Try it:
State how many lines in the following entries hold the word "Judge". The reply is that number only.
#### Provided records ####
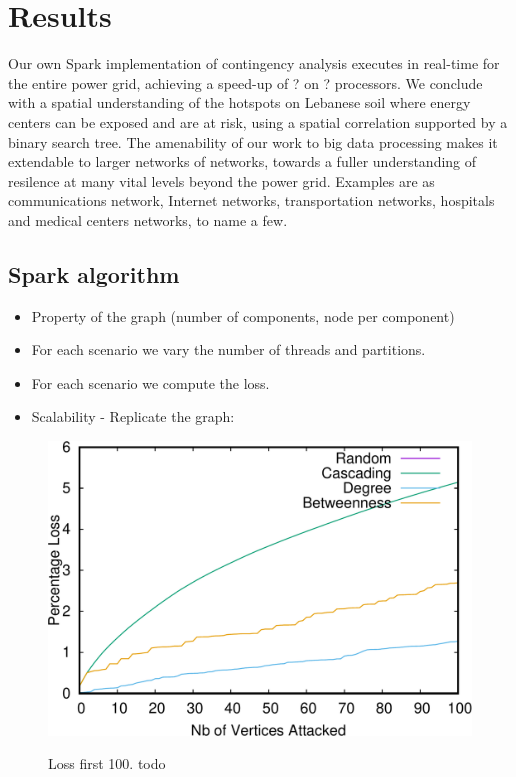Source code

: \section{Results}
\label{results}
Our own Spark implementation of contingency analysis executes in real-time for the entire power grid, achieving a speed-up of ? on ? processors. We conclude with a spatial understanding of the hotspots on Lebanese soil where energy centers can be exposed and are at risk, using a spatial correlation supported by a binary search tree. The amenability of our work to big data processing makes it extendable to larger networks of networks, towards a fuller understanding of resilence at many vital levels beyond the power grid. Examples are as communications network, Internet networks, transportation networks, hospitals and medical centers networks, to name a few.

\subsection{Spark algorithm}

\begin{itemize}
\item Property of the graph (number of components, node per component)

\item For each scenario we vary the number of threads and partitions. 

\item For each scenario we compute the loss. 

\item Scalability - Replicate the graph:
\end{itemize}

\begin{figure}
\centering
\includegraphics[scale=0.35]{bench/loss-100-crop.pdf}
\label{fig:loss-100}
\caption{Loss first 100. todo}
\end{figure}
####
#### Provided records ####
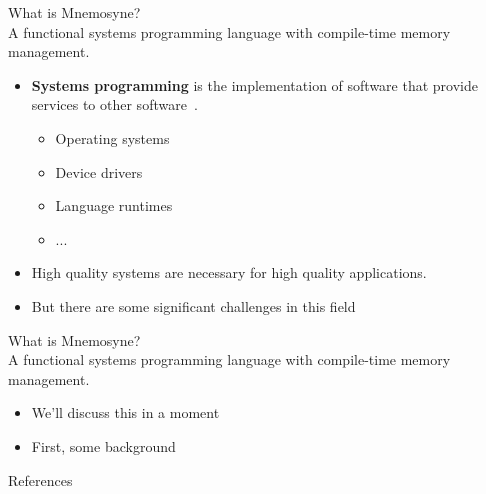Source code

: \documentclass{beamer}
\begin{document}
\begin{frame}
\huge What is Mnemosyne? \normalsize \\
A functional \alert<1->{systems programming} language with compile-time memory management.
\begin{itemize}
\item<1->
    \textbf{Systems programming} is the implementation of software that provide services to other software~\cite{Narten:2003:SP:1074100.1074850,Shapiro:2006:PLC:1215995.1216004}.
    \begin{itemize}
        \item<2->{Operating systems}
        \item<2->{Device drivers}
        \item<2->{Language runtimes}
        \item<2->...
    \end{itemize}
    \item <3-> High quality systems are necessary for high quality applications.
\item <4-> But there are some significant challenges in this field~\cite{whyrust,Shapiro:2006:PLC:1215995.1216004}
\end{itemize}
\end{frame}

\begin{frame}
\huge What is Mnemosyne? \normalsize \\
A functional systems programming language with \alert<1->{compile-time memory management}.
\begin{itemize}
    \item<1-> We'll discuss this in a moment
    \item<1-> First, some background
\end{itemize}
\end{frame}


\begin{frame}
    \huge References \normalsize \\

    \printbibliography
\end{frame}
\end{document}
####
#### Provided records ####
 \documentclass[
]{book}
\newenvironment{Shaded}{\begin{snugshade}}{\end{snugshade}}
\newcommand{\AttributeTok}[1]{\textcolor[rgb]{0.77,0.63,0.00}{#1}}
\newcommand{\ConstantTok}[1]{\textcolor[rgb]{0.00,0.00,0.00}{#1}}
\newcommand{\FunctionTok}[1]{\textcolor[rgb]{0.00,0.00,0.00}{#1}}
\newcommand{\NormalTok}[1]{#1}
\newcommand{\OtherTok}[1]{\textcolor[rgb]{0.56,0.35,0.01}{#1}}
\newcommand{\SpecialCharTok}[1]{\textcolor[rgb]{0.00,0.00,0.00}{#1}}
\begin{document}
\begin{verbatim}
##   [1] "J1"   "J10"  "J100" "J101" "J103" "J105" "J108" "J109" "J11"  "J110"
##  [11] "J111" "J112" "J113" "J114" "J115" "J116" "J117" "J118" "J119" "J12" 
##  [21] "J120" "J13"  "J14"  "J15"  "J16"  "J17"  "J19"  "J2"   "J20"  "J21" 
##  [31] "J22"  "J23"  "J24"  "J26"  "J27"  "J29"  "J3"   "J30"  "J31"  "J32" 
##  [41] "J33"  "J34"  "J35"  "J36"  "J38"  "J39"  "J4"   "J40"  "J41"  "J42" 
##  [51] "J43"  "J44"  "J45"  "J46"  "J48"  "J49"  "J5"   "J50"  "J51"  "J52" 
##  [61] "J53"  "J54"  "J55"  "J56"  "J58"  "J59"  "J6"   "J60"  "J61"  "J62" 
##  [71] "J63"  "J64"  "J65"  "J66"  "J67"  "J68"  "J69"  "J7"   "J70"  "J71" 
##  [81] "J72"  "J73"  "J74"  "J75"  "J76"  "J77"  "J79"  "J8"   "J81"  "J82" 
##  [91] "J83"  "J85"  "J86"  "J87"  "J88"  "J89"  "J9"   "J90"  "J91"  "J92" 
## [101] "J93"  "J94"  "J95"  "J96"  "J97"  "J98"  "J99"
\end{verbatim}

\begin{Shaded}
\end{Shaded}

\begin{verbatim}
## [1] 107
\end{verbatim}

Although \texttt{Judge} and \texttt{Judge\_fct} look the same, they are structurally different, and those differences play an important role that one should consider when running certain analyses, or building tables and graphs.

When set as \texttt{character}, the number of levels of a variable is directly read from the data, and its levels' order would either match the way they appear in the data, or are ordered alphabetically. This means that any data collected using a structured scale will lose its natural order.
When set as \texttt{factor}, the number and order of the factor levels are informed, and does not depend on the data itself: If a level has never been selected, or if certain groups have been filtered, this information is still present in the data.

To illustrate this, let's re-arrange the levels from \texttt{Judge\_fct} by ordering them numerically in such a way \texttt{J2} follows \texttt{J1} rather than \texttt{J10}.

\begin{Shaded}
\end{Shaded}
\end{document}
####
Written response:
2